Sentí que el corazón me daba un brinco en el pecho. En el cuarto de baño era donde había escondido la pistola que Engelbertina me había entregado, la que quería que me quedara por si a Eric Gruen le daba pordispararse. Pero ¿seguiría allí?
Los dos judíos me condujeron al cuarto. Esperé hasta oír que sacaron la llave de la cerradura del otro lado de la puerta antes de abrir el armario y palpar tras el tanque del agua caliente. Al principio la pistola parecía eludirme, pero no tardé en tenerla en las manos.
El cargador de una Mauser no es mucho mayor que un mechero. Le di la vuelta a la pistola y, con los dedos helados y temblando de los nervios, extraje el cargador. Las balas de ocho milímetros son aproximadamente del mismo tamaño que el plumín de una estilográfica decente y no parecen mucho más peligrosas. Pero como decíamos en la KRI PO: la cuestión no es con qué pegas, sino dónde. Había siete balas en el cargador y una en la recámara. Esperaba no tener que usar ninguna, pero sabía que, si me veía obligado a hacerlo, contaría con el factor sorpresa de mi parte. Nadie se espera que un hombre desnudo, cubierto apenas con una manta, lleve una pistola. Volví a introducir el cargador, la amartillé y saqué el seguro. Lista para disparar. No había motivo para preocuparse por un disparo accidental. Aquellos hombres eran asesinos profesionales, y sabía que, en caso de tiroteo, tendría suerte si mataba aunque sea a uno. Bebí un poco de agua, hice mis necesidades y luego me escondí la pistola debajo del lugar donde mi otra mano sujetaba la manta en torno al cuello. Por lo menos no moriría como un perro. Había visto a suficientes hombres morir tirados en la cuneta como para saber que me pegaría un tiro antes de permitir que eso me sucediera. Transcurrió una media hora, durante la cual pensé mucho en Kirsten y en sus asesinos. Si lograba escapar de los israelíes, me decía, iría en su busca. Aunque para ello tuviera que seguirlos hasta Estados Unidos. No obstante, antes tendría que seguirlos hasta la base. ¿Qué base? Había bases estadounidenses por toda Alemania. Entonces recordé la carta que había visto en la guantera de Jacobs, la carta del Rochester Strong Memorial Hospital en la que se inventariaba el equipo médico enviado a Garmisch-Partenkirchen vía la base aérea de Rin-Meno. Parecía plausible, pues, que se dirigieran a ella. Eché unvistazo a mi reloj de pulsera. Ya casi eran las seis. El avión para Virginia partía a las doce de la noche. Por fin oí el ruido de la llave en la cerradura de la puerta del cuarto de baño. Aunque Zvi no me hubiera estado apuntando con su pistola, su cara presagiaba lo peor.
– De modo que no.
– Lo siento -dijo-. Pero su versión es poco verosímil. Aunque no fuera quien creemos que es, estuvo en las SS. Eso sí que lo ha admitido. Y además están las fotografías con Himmler y Heydrich, que son enemigos declarados de mi pueblo.
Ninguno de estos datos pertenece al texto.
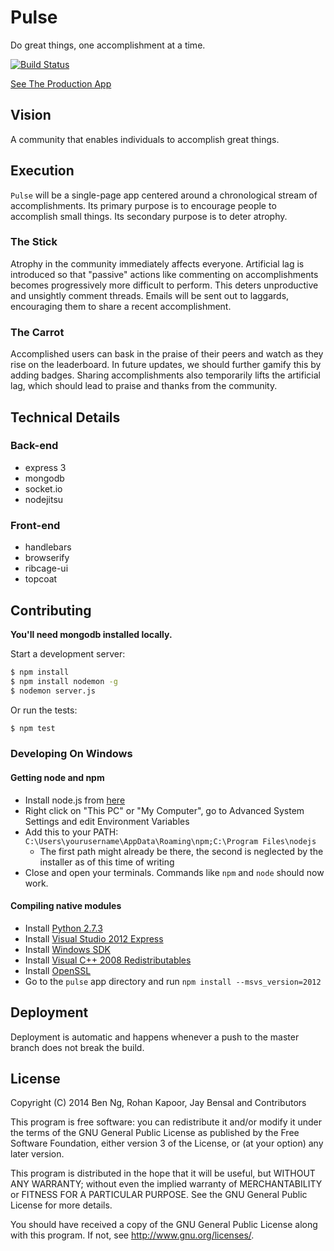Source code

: Pulse
=====

Do great things, one accomplishment at a time.

[![Build Status](https://travis-ci.org/Illinois-Founders/pulse.png)](https://travis-ci.org/Illinois-Founders/pulse)

[See The Production App](http://pulse.founders.is)

## Vision

A community that enables individuals to accomplish great things.

## Execution

`Pulse` will be a single-page app centered around a chronological stream of accomplishments. Its primary purpose is to encourage people to accomplish small things. Its secondary purpose is to deter atrophy.

### The Stick

Atrophy in the community immediately affects everyone. Artificial lag is introduced so that "passive" actions like commenting on accomplishments becomes progressively more difficult to perform. This deters unproductive and unsightly comment threads. Emails will be sent out to laggards, encouraging them to share a recent accomplishment.

### The Carrot

Accomplished users can bask in the praise of their peers and watch as they rise on the leaderboard. In future updates, we should further gamify this by adding badges. Sharing accomplishments also temporarily lifts the artificial lag, which should lead to praise and thanks from the community.

## Technical Details

### Back-end

 * express 3
 * mongodb
 * socket.io
 * nodejitsu

### Front-end

 * handlebars
 * browserify
 * ribcage-ui
 * topcoat

## Contributing

**You'll need mongodb installed locally.**

Start a development server:

```sh
$ npm install
$ npm install nodemon -g
$ nodemon server.js
```

Or run the tests:

```sh
$ npm test
```

### Developing On Windows

#### Getting node and npm

 * Install node.js from [here](http://nodejs.org)
 * Right click on "This PC" or "My Computer", go to Advanced System Settings and edit Environment Variables
 * Add this to your PATH: `C:\Users\yourusername\AppData\Roaming\npm;C:\Program Files\nodejs`
    * The first path might already be there, the second is neglected by the installer as of this time of writing
 * Close and open your terminals. Commands like `npm` and `node` should now work.

#### Compiling native modules

 * Install [Python 2.7.3](http://www.python.org/download/releases/2.7.3/#download)
 * Install [Visual Studio 2012 Express](http://www.microsoft.com/en-us/download/confirmation.aspx?id=34673)
 * Install [Windows SDK](http://www.microsoft.com/en-us/download/details.aspx?id=8279)
 * Install [Visual C++ 2008 Redistributables](http://www.microsoft.com/en-us/download/details.aspx?id=15336)
 * Install [OpenSSL](http://slproweb.com/download/Win64OpenSSL-1_0_0k.exe)
 * Go to the `pulse` app directory and run `npm install --msvs_version=2012`

## Deployment

Deployment is automatic and happens whenever a push to the master branch does not break the build.

## License

Copyright (C) 2014 Ben Ng, Rohan Kapoor, Jay Bensal and Contributors

This program is free software: you can redistribute it and/or modify
it under the terms of the GNU General Public License as published by
the Free Software Foundation, either version 3 of the License, or
(at your option) any later version.

This program is distributed in the hope that it will be useful,
but WITHOUT ANY WARRANTY; without even the implied warranty of
MERCHANTABILITY or FITNESS FOR A PARTICULAR PURPOSE.  See the
GNU General Public License for more details.

You should have received a copy of the GNU General Public License
along with this program.  If not, see <http://www.gnu.org/licenses/>.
– En el lugar equivocado, en el momento equivocado -dije-. Supongo que es la historia de mi vida.
Se apartó de la puerta y con la pistola hizo un gesto hacia el corredor que conducía hasta la puerta.
– Vamos -dijo con voz grave-. Acabemos con esto.
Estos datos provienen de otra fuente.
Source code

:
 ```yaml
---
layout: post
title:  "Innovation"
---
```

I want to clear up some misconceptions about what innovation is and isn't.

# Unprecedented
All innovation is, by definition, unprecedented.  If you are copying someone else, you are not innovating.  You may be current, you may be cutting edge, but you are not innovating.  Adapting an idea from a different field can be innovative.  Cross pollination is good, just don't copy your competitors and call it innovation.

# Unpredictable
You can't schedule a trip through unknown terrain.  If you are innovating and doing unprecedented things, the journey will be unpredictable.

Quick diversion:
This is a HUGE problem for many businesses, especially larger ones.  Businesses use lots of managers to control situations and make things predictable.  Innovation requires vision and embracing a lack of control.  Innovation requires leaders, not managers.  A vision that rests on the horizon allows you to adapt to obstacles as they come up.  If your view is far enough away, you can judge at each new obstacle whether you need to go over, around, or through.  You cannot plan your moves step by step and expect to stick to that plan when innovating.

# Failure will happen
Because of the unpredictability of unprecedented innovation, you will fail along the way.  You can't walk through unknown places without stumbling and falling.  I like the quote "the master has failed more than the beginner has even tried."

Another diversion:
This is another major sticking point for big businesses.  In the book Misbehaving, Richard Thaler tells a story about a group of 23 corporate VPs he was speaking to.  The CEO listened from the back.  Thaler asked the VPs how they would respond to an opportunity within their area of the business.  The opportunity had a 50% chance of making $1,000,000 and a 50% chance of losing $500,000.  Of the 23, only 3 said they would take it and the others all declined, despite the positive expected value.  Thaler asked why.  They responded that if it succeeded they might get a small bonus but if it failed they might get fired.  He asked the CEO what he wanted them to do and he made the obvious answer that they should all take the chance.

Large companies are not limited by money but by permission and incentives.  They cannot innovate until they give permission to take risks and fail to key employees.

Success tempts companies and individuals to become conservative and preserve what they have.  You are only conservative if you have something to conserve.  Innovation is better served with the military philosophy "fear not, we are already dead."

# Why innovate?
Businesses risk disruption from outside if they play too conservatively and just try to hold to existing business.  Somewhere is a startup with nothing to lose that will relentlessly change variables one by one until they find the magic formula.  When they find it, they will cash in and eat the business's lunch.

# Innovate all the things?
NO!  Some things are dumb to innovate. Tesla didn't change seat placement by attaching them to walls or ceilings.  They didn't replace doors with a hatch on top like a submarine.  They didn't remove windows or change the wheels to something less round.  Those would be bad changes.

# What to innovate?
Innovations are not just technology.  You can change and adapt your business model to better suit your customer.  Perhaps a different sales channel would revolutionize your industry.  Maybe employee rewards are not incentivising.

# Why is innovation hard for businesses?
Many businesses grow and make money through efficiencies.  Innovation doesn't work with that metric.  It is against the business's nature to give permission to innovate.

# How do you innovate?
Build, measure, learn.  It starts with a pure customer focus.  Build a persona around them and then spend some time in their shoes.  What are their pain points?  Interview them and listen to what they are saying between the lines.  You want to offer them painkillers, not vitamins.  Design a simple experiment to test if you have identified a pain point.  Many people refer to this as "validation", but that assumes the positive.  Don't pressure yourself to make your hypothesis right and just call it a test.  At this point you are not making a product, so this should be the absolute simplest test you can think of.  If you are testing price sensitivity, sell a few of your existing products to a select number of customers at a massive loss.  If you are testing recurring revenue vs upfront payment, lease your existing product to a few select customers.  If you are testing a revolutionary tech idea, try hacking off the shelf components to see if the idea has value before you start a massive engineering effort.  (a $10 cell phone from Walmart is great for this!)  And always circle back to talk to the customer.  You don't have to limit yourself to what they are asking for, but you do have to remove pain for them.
Con la pistola bien sujeta bajo la manta, salí del cuarto y empecé a caminar delante de él. Aaron nos esperaba ante la puerta principal. Shlomo estaba fuera. Por el momento, Zvi era el único que tenía la pistola en la mano, lo que significaba que tendría que dispararle a él primero. Había oscurecido, pero Shlomo encendió la luz de fuera para poder ver lo que hacían. Subimos la cuesta hasta los árboles y la fosa que me esperaba. Ya había decidido en qué momento pasar a la acción.
– Supongo que ésta es su idea de la justicia poética -dije-. Esta ejecución humillante. -Mi voz denotaba valor, pero tenía un nudo en el estómago-. Para mí esto es ponerse a la altura de los Grupos de Acción Especial.
Esperaba que por lo menos uno de ellos, Aaron tal vez, se sintiera mal consigo mismo y apartara la vista. Primero dispararía a Zvi y luego a Shlomo. Shlomo era el único de los tres al que me apetecía matar. La cabeza me seguía doliendo una barbaridad. Me detuve junto al borde de la fosa y eché una mirada alrededor. Los tres estaban a menos de diez metros de mí, lo que los convertía en un blanco fácil. Llevaba tiempo sin matar a nadie, pero no iba a dudar. En caso necesario, los mataría a los tres.